In late September when LTA President David Gregson introduced Michael Downey as the new chief executive of British tennis, he said that the current CEO of Tennis Canada had been the unanimous choice for the job. Gregson outlined the three key criteria set for the appointment of a new CEO; first that this person had experience running a business, secondly that he had shown true leadership in a sporting environment and thirdly that the candidate also had experience in tennis. In Downey the LTA had found the best person.
Downey, who held a series of executive positions including regional president for Canada’s largest brewery, Molson, and for the past nine years as CEO of Tennis Canada, led a sport with 1.2 million participants (that is people who play at least twice a month in a season). He revealed that his focus would not be on the LTA as an organisation, but on British tennis and achieving the mission “to get more people playing tennis more often”.
To achieve that, he will focus on three areas, the first of which he identified as partnerships “trying to engage others to help us to collectively grow the sport”. Secondly he highlighted kids’ tennis as being a priority: “I believe a lot of resources should go into mini tennis so we can engage kids earlier because one of the advantages of our sport, it is truly cradle to grave.” Thirdly, the 56-year-old identified facilities as a long-term plan, but as being key to growing participation. In Canada there are only 120 indoor facilities in the whole country and 80% of those are in Vancouver, Toronto or Montreal, so facilities has been one of Tennis Canada’s key strategic pillars.
So, how will he go about tackling this task? Having settled himself and his partner in London, Downey intends to be out and about listening to people, “I believe you have to talk to everybody. If I go and just get a list of people who are friendly with the LTA then I’m just getting one perspective.”
But Downey’s focus won’t be just about participation as he recognises that Andy Murray’s success can be a huge driver in raising interest and enthusiasm for the sport. “I also believe a critical part of that mission is continued high-performance success from British Tennis, because high-performance success is inter-related with the mission of getting more people playing more often because high-performance success delivers the emotive side of tennis,” he explained.
Commenting on Downey’s appointment, TIA Executive Director Brett Watson said, “I was pleased to welcome Michael to his role heading up the LTA. He brings extensive business experience as well as nine years working to improve both participation and performance tennis in Canada. In his press conferences there was an emphasis on partnership, on listening and on the importance of facilities together with an early engagement with children to bring them into the sport. All this is great news for the TIA and our members and I have every reason to be optimistic that we will work together extremely well for the benefit of the whole of tennis.”
One person who will be hoping to get the ear of the British tennis chief is Keith Sohl, founder of The Sports Village, which incorporates Sutton Tennis Academy. Sohl, who launched his facility in Surrey 20 years ago with a solely tennis focus, says back in the 90s he had a genuine partnership with the LTA forged at a regional level, but since then, and in 2006 having also seen a long-term agreement with the governing body dissolved, he has had to evolve his business to include other sports, most notably gymnastics, dance and a future project involving football.

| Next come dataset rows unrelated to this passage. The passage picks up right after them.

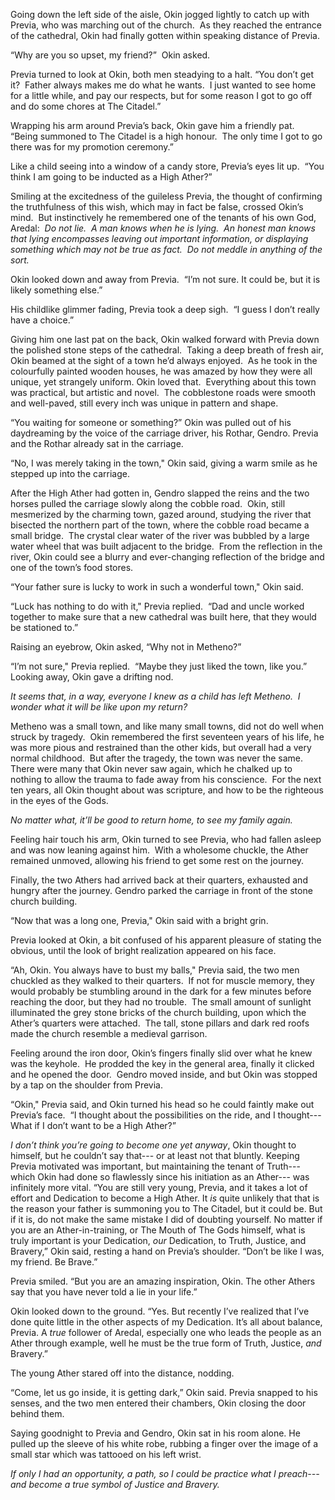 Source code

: Going down the left side of the aisle, Okin jogged lightly to catch up with Previa, who was marching out of the church.  As they reached the entrance of the cathedral, Okin had finally gotten within speaking distance of Previa.

“Why are you so upset, my friend?”  Okin asked.

Previa turned to look at Okin, both men steadying to a halt. “You don’t get it?  Father always makes me do what he wants.  I just wanted to see home for a little while, and pay our respects, but for some reason I got to go off and do some chores at The Citadel.”

Wrapping his arm around Previa’s back, Okin gave him a friendly pat.  “Being summoned to The Citadel is a high honour.  The only time I got to go there was for my promotion ceremony.”

Like a child seeing into a window of a candy store, Previa’s eyes lit up.  “You think I am going to be inducted as a High Ather?”

Smiling at the excitedness of the guileless Previa, the thought of confirming the truthfulness of this wish, which may in fact be false, crossed Okin’s mind.  But instinctively he remembered one of the tenants of his own God, Aredal:  *Do not lie.  A man knows when he is lying.  An honest man knows that lying encompasses leaving out important information, or displaying something which may not be true as fact.  Do not meddle in anything of the sort.* 

Okin looked down and away from Previa.  “I’m not sure. It could be, but it is likely something else.” 

His childlike glimmer fading, Previa took a deep sigh.  “I guess I don’t really have a choice.”  

Giving him one last pat on the back, Okin walked forward with Previa down the polished stone steps of the cathedral.  Taking a deep breath of fresh air, Okin beamed at the sight of a town he’d always enjoyed.  As he took in the colourfully painted wooden houses, he was amazed by how they were all unique, yet strangely uniform. Okin loved that.  Everything about this town was practical, but artistic and novel.  The cobblestone roads were smooth and well-paved, still every inch was unique in pattern and shape.  

“You waiting for someone or something?” Okin was pulled out of his daydreaming by the voice of the carriage driver, his Rothar, Gendro. Previa and the Rothar already sat in the carriage.

“No, I was merely taking in the town," Okin said, giving a warm smile as he stepped up into the carriage.  

After the High Ather had gotten in, Gendro slapped the reins and the two horses pulled the carriage slowly along the cobble road.  Okin, still mesmerized by the charming town, gazed around, studying the river that bisected the northern part of the town, where the cobble road became a small bridge.  The crystal clear water of the river was bubbled by a large water wheel that was built adjacent to the bridge.  From the reflection in the river, Okin could see a blurry and ever-changing reflection of the bridge and one of the town’s food stores.

“Your father sure is lucky to work in such a wonderful town," Okin said.

“Luck has nothing to do with it," Previa replied.  “Dad and uncle worked together to make sure that a new cathedral was built here, that they would be stationed to.”

Raising an eyebrow, Okin asked, “Why not in Metheno?”

“I’m not sure," Previa replied.  “Maybe they just liked the town, like you.”  Looking away, Okin gave a drifting nod.  

*It seems that, in a way, everyone I knew as a child has left Metheno.  I wonder what it will be like upon my return?* 

Metheno was a small town, and like many small towns, did not do well when struck by tragedy.  Okin remembered the first seventeen years of his life, he was more pious and restrained than the other kids, but overall had a very normal childhood.  But after the tragedy, the town was never the same.  There were many that Okin never saw again, which he chalked up to nothing to allow the trauma to fade away from his conscience.  For the next ten years, all Okin thought about was scripture, and how to be the righteous in the eyes of the Gods.  

*No matter what, it’ll be good to return home, to see my family again.*

Feeling hair touch his arm, Okin turned to see Previa, who had fallen asleep and was now leaning against him.  With a wholesome chuckle, the Ather remained unmoved, allowing his friend to get some rest on the journey.

Finally, the two Athers had arrived back at their quarters, exhausted and hungry after the journey. Gendro parked the carriage in front of the stone church building.

“Now that was a long one, Previa," Okin said with a bright grin.

Previa looked at Okin, a bit confused of his apparent pleasure of stating the obvious, until the look of bright realization appeared on his face.  

“Ah, Okin. You always have to bust my balls," Previa said, the two men chuckled as they walked to their quarters.  If not for muscle memory, they would probably be stumbling around in the dark for a few minutes before reaching the door, but they had no trouble.  The small amount of sunlight illuminated the grey stone bricks of the church building, upon which the Ather’s quarters were attached.  The tall, stone pillars and dark red roofs made the church resemble a medieval garrison. 

Feeling around the iron door, Okin’s fingers finally slid over what he knew was the keyhole.  He prodded the key in the general area, finally it clicked and he opened the door.  Gendro moved inside, and but Okin was stopped by a tap on the shoulder from Previa.

“Okin," Previa said, and Okin turned his head so he could faintly make out Previa’s face.  “I thought about the possibilities on the ride, and I thought--- What if I don’t want to be a High Ather?”

*I don’t think you’re going to become one yet anyway*, Okin thought to himself, but he couldn’t say that--- or at least not that bluntly. Keeping Previa motivated was important, but maintaining the tenant of Truth--- which Okin had done so flawlessly since his initiation as an Ather--- was infinitely more vital. “You are still very young, Previa, and it takes a lot of effort and Dedication to become a High Ather. It *is* quite unlikely that that is the reason your father is summoning you to The Citadel, but it could be. But if it is, do not make the same mistake I did of doubting yourself. No matter if you are an Ather-in-training, or The Mouth of The Gods himself, what is truly important is your Dedication, *our* Dedication, to Truth, Justice, and Bravery,” Okin said, resting a hand on Previa’s shoulder. “Don’t be like I was, my friend. Be Brave.”

Previa smiled. “But you are an amazing inspiration, Okin. The other Athers say that you have never told a lie in your life.”

Okin looked down to the ground. “Yes. But recently I’ve realized that I’ve done quite little in the other aspects of my Dedication. It’s all about balance, Previa. A *true* follower of Aredal, especially one who leads the people as an Ather through example, well he must be the true form of Truth, Justice, *and* Bravery.”

The young Ather stared off into the distance, nodding. 

“Come, let us go inside, it is getting dark,” Okin said. Previa snapped to his senses, and the two men entered their chambers, Okin closing the door behind them.

Saying goodnight to Previa and Gendro, Okin sat in his room alone. He pulled up the sleeve of his white robe, rubbing a finger over the image of a small star which was tattooed on his left wrist.

*If only I had an opportunity, a path, so I could be practice what I preach--- and become a true symbol of Justice and Bravery.* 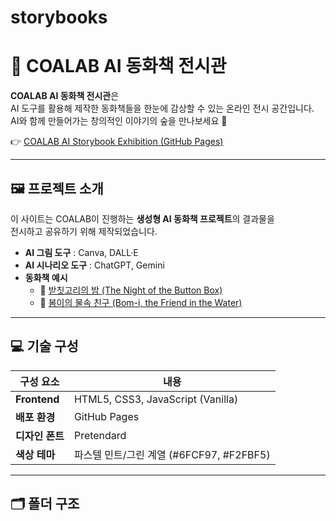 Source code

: # storybooks
# 🌙 COALAB AI 동화책 전시관

**COALAB AI 동화책 전시관**은  
AI 도구를 활용해 제작한 동화책들을 한눈에 감상할 수 있는 온라인 전시 공간입니다.  
AI와 함께 만들어가는 창의적인 이야기의 숲을 만나보세요 🌿  

👉 [COALAB AI Storybook Exhibition (GitHub Pages)](https://coalab.github.io/storybooks)

---

## 🖼️ 프로젝트 소개

이 사이트는 COALAB이 진행하는 **생성형 AI 동화책 프로젝트**의 결과물을  
전시하고 공유하기 위해 제작되었습니다.  

- **AI 그림 도구** : Canva, DALL·E  
- **AI 시나리오 도구** : ChatGPT, Gemini  
- **동화책 예시**  
  - 📘 [받칫고리의 밤 (The Night of the Button Box)](https://buttonbox.my.canva.site/)  
  - 🐶 [봄이의 물속 친구 (Bom-i, the Friend in the Water)](https://coalab.my.canva.site/presentation-bom-i-the-friend-in-the-water)

---

## 💻 기술 구성

| 구성 요소 | 내용 |
|------------|------|
| **Frontend** | HTML5, CSS3, JavaScript (Vanilla) |
| **배포 환경** | GitHub Pages |
| **디자인 폰트** | Pretendard |
| **색상 테마** | 파스텔 민트/그린 계열 (#6FCF97, #F2FBF5) |

---

## 🗂️ 폴더 구조

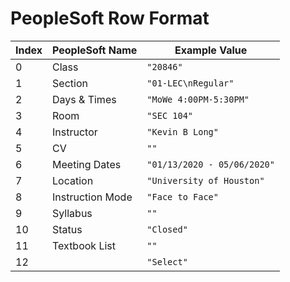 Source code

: # PeopleSoft Row Format

|  Index |  PeopleSoft Name |  Example Value              |
|--------|------------------|-----------------------------|
|  0     | Class            | `"20846"`                   |
| 1      | Section          | `"01-LEC\nRegular"`         |
| 2      | Days & Times     | `"MoWe 4:00PM-5:30PM"`      |
| 3      | Room             | `"SEC 104"`                 |
| 4      | Instructor       | `"Kevin B Long"`            |
| 5      | CV               | `""`                        |
| 6      | Meeting Dates    | `"01/13/2020 - 05/06/2020"` |
| 7      | Location         | `"University of Houston"`   |
| 8      | Instruction Mode | `"Face to Face"`            |
| 9      | Syllabus         | `""`                        |
| 10     | Status           | `"Closed"`                  |
| 11     | Textbook List    | `""`                        |
| 12     | <empty>          | `"Select"`                  |
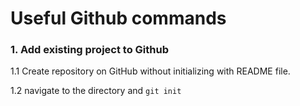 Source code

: # Useful Github commands

### 1. Add existing project to Github
1.1 Create repository on GitHub without initializing with README file.

1.2 navigate to the directory and `git init`

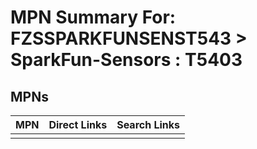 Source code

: 



# MPN Summary For: FZSSPARKFUNSENST543 > SparkFun-Sensors : T5403

## MPNs
  

|MPN|Direct Links|Search Links|
| :--- | :--- | :--- |
||||

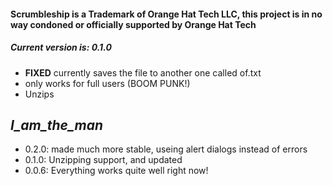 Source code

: #### Scrumbleship is a Trademark of Orange Hat Tech LLC, this project is in no way condoned or officially supported by Orange Hat Tech
##### Current version is: 0.1.0

- **FIXED** currently saves the file to another one called of.txt
- only works for full users (BOOM PUNK!)
- Unzips

***I_am_the_man***
-----

* 0.2.0: made much more stable, useing alert dialogs instead of errors
* 0.1.0: Unzipping support, and updated
* 0.0.6: Everything works quite well right now!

Although the Sports Village remains one of the biggest tennis centres in the country, as well as being accredited as an LTA High Performance Centre, with a thousand kids going through the doors each week and staging over 100 tournaments a year, Sohl believes that it is not easy to develop a sustainable facility as tennis, particularly performance tennis, does not pay. “To make these work, partnerships are important,” he told TIA UK News. “The LTA don’t seem to understand the commercial realities that we, and I’m sure others, have to struggle with.” Facing a potential £80,000-a-year increase in business rates from the local council means that Sohl is looking to drive his revenues in the coming months and believes the governing body should help, particularly as at The Sports Village the mandate has always been giving priority to juniors. “Over 90 per cent of tennis balls hit at our facility are hit by people under 21” he added.
With Downey not due to start in the job until January 6, 2014, it may be some time before new policies and strategies are introduced, but TIA members, like Sohl, should be some of the people who the softly spoken Canadian listens to as he eases into London life and his role at the head of British Tennis.